### Prompt
If a line in the data holds the string "menu", list it.

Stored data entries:
*-*-*

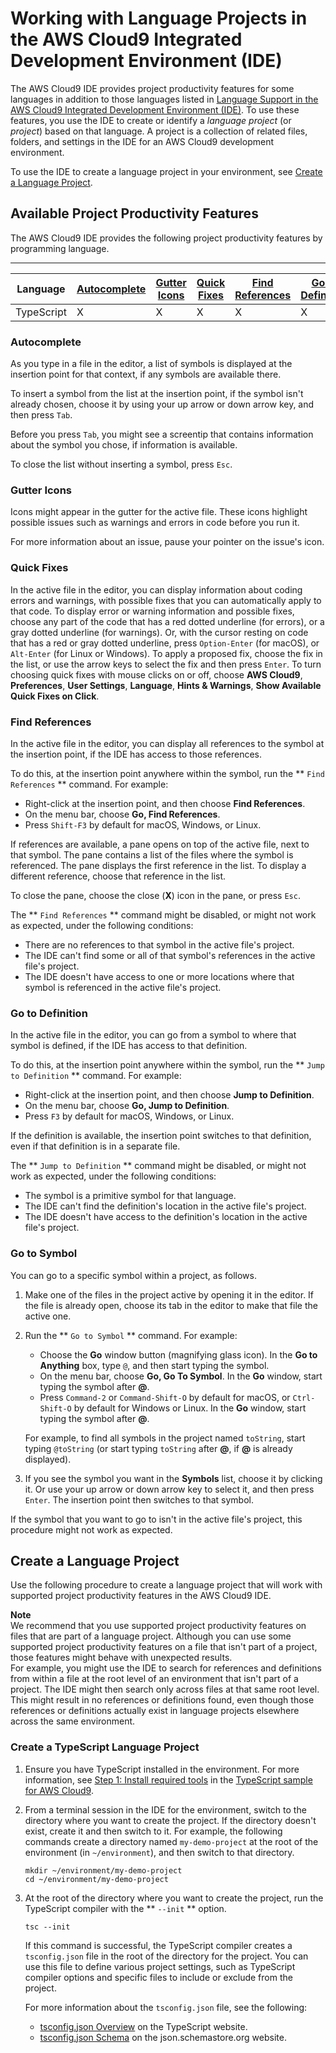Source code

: # Working with Language Projects in the AWS Cloud9 Integrated Development Environment \(IDE\)<a name="projects"></a>

The AWS Cloud9 IDE provides project productivity features for some languages in addition to those languages listed in [Language Support in the AWS Cloud9 Integrated Development Environment \(IDE\)](language-support.md)\. To use these features, you use the IDE to create or identify a *language project* \(or *project*\) based on that language\. A project is a collection of related files, folders, and settings in the IDE for an AWS Cloud9 development environment\.

To use the IDE to create a language project in your environment, see [Create a Language Project](#projects-create)\.

## Available Project Productivity Features<a name="projects-features"></a>

The AWS Cloud9 IDE provides the following project productivity features by programming language\.


****  

|  **Language**  |  [Autocomplete](#projects-features-autocomplete)  |  [Gutter Icons](#projects-features-gutter-icons)  |  [Quick Fixes](#projects-features-quick-fixes)  |  [Find References](#projects-features-find-refs)  |  [Go to Definition](#projects-features-go-to-def)  |  [Go to Symbol](#projects-features-go-to-symbol)  | 
| --- | --- | --- | --- | --- | --- | --- | 
|  TypeScript  |  X  |  X  |  X  |  X  |  X  |  X  | 

### Autocomplete<a name="projects-features-autocomplete"></a>

As you type in a file in the editor, a list of symbols is displayed at the insertion point for that context, if any symbols are available there\.

To insert a symbol from the list at the insertion point, if the symbol isn't already chosen, choose it by using your up arrow or down arrow key, and then press `Tab`\.

Before you press `Tab`, you might see a screentip that contains information about the symbol you chose, if information is available\.

To close the list without inserting a symbol, press `Esc`\.

### Gutter Icons<a name="projects-features-gutter-icons"></a>

Icons might appear in the gutter for the active file\. These icons highlight possible issues such as warnings and errors in code before you run it\.

For more information about an issue, pause your pointer on the issue's icon\.

### Quick Fixes<a name="projects-features-quick-fixes"></a>

In the active file in the editor, you can display information about coding errors and warnings, with possible fixes that you can automatically apply to that code\. To display error or warning information and possible fixes, choose any part of the code that has a red dotted underline \(for errors\), or a gray dotted underline \(for warnings\)\. Or, with the cursor resting on code that has a red or gray dotted underline, press `Option-Enter` \(for macOS\), or `Alt-Enter` \(for Linux or Windows\)\. To apply a proposed fix, choose the fix in the list, or use the arrow keys to select the fix and then press `Enter`\. To turn choosing quick fixes with mouse clicks on or off, choose **AWS Cloud9**, **Preferences**, **User Settings**, **Language**, **Hints & Warnings**, **Show Available Quick Fixes on Click**\.

### Find References<a name="projects-features-find-refs"></a>

In the active file in the editor, you can display all references to the symbol at the insertion point, if the IDE has access to those references\.

To do this, at the insertion point anywhere within the symbol, run the ** `Find References` ** command\. For example:
+ Right\-click at the insertion point, and then choose **Find References**\.
+ On the menu bar, choose **Go, Find References**\.
+ Press `Shift-F3` by default for macOS, Windows, or Linux\.

If references are available, a pane opens on top of the active file, next to that symbol\. The pane contains a list of the files where the symbol is referenced\. The pane displays the first reference in the list\. To display a different reference, choose that reference in the list\.

To close the pane, choose the close \(**X**\) icon in the pane, or press `Esc`\.

The ** `Find References` ** command might be disabled, or might not work as expected, under the following conditions:
+ There are no references to that symbol in the active file's project\.
+ The IDE can't find some or all of that symbol's references in the active file's project\.
+ The IDE doesn't have access to one or more locations where that symbol is referenced in the active file's project\.

### Go to Definition<a name="projects-features-go-to-def"></a>

In the active file in the editor, you can go from a symbol to where that symbol is defined, if the IDE has access to that definition\.

To do this, at the insertion point anywhere within the symbol, run the ** `Jump to Definition` ** command\. For example:
+ Right\-click at the insertion point, and then choose **Jump to Definition**\.
+ On the menu bar, choose **Go, Jump to Definition**\.
+ Press `F3` by default for macOS, Windows, or Linux\.

If the definition is available, the insertion point switches to that definition, even if that definition is in a separate file\.

The ** `Jump to Definition` ** command might be disabled, or might not work as expected, under the following conditions:
+ The symbol is a primitive symbol for that language\.
+ The IDE can't find the definition's location in the active file's project\.
+ The IDE doesn't have access to the definition's location in the active file's project\.

### Go to Symbol<a name="projects-features-go-to-symbol"></a>

You can go to a specific symbol within a project, as follows\.

1. Make one of the files in the project active by opening it in the editor\. If the file is already open, choose its tab in the editor to make that file the active one\.

1. Run the ** `Go to Symbol` ** command\. For example:
   + Choose the **Go** window button \(magnifying glass icon\)\. In the **Go to Anything** box, type `@`, and then start typing the symbol\.
   + On the menu bar, choose **Go, Go To Symbol**\. In the **Go** window, start typing the symbol after **@**\.
   + Press `Command-2` or `Command-Shift-O` by default for macOS, or `Ctrl-Shift-O` by default for Windows or Linux\. In the **Go** window, start typing the symbol after **@**\.

   For example, to find all symbols in the project named `toString`, start typing `@toString` \(or start typing `toString` after **@**, if **@** is already displayed\)\.

1. If you see the symbol you want in the **Symbols** list, choose it by clicking it\. Or use your up arrow or down arrow key to select it, and then press `Enter`\. The insertion point then switches to that symbol\.

If the symbol that you want to go to isn't in the active file's project, this procedure might not work as expected\.

## Create a Language Project<a name="projects-create"></a>

Use the following procedure to create a language project that will work with supported project productivity features in the AWS Cloud9 IDE\.

**Note**  
We recommend that you use supported project productivity features on files that are part of a language project\. Although you can use some supported project productivity features on a file that isn't part of a project, those features might behave with unexpected results\.  
For example, you might use the IDE to search for references and definitions from within a file at the root level of an environment that isn't part of a project\. The IDE might then search only across files at that same root level\. This might result in no references or definitions found, even though those references or definitions actually exist in language projects elsewhere across the same environment\.

### Create a TypeScript Language Project<a name="projects-create-typescript"></a>

1. Ensure you have TypeScript installed in the environment\. For more information, see [Step 1: Install required tools](sample-typescript.md#sample-typescript-install) in the [TypeScript sample for AWS Cloud9](sample-typescript.md)\.

1. From a terminal session in the IDE for the environment, switch to the directory where you want to create the project\. If the directory doesn't exist, create it and then switch to it\. For example, the following commands create a directory named `my-demo-project` at the root of the environment \(in `~/environment`\), and then switch to that directory\.

   ```
   mkdir ~/environment/my-demo-project
   cd ~/environment/my-demo-project
   ```

1. At the root of the directory where you want to create the project, run the TypeScript compiler with the ** `--init` ** option\.

   ```
   tsc --init
   ```

   If this command is successful, the TypeScript compiler creates a `tsconfig.json` file in the root of the directory for the project\. You can use this file to define various project settings, such as TypeScript compiler options and specific files to include or exclude from the project\.

   For more information about the `tsconfig.json` file, see the following:
   +  [tsconfig\.json Overview](https://www.typescriptlang.org/docs/handbook/tsconfig-json.html) on the TypeScript website\.
   +  [tsconfig\.json Schema](http://json.schemastore.org/tsconfig) on the json\.schemastore\.org website\.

*-*-*

### Exercise solution
+ On the menu bar, choose **Go, Find References**\.
+ On the menu bar, choose **Go, Jump to Definition**\.
   + On the menu bar, choose **Go, Go To Symbol**\. In the **Go** window, start typing the symbol after **@**\.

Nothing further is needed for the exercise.